**WHAT THE TASK ASKS**
Go through the records underneath and count the lines that include the string "which". Give nothing but the number.

== Segment start ==

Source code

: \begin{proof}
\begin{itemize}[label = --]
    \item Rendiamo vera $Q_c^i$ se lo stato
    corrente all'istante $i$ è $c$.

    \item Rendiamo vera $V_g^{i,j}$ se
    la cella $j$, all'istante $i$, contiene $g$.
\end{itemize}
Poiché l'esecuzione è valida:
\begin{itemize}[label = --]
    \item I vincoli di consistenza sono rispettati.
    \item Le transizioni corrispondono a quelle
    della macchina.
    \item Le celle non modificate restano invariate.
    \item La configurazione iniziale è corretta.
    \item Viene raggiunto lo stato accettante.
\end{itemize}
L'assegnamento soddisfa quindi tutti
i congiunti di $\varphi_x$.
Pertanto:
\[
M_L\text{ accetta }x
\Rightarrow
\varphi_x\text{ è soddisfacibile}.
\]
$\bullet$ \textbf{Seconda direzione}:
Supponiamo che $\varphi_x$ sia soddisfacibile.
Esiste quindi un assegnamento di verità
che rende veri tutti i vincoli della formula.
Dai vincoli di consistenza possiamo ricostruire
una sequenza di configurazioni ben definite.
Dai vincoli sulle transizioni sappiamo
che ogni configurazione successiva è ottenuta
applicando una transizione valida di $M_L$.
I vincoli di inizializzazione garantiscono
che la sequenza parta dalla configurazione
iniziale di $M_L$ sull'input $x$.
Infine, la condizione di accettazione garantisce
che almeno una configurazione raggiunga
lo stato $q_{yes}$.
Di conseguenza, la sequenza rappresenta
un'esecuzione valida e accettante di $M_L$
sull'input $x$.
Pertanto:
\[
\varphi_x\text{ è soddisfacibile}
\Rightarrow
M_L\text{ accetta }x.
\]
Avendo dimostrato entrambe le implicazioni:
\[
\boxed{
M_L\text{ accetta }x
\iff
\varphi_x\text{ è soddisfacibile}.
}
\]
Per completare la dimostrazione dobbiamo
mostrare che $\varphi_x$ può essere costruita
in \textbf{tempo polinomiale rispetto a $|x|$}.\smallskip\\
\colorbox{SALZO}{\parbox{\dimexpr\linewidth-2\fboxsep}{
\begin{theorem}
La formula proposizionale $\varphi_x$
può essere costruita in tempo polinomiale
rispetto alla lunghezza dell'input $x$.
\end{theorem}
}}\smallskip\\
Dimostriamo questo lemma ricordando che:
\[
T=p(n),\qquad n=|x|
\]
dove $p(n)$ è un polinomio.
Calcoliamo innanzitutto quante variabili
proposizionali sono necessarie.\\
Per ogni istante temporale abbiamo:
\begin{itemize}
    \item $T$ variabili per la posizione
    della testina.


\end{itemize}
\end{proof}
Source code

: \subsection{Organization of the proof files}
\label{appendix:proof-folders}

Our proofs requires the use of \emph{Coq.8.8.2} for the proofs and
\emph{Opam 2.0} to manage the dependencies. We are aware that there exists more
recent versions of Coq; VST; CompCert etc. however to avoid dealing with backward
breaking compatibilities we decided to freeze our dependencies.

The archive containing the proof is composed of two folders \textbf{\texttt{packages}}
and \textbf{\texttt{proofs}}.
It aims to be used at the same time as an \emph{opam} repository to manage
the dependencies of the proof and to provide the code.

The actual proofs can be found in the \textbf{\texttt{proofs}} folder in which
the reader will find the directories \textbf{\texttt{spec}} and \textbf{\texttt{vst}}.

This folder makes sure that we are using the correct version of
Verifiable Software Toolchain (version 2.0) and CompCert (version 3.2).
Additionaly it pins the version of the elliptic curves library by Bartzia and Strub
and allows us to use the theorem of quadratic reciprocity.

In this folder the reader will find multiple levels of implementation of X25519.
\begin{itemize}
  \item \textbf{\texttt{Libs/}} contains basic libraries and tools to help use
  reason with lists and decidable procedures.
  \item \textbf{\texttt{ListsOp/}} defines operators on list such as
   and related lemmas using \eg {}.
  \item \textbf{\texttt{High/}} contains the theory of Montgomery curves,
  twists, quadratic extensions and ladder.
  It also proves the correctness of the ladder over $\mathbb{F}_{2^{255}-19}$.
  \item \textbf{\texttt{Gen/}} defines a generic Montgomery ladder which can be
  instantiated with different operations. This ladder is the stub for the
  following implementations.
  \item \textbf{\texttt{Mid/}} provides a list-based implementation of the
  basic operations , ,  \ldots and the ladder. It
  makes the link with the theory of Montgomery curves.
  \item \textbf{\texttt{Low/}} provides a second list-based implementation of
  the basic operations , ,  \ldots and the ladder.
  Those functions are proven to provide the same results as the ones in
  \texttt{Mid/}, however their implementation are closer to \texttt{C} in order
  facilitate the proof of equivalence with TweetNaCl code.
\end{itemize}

== Segment end ==

**ANSWER**
2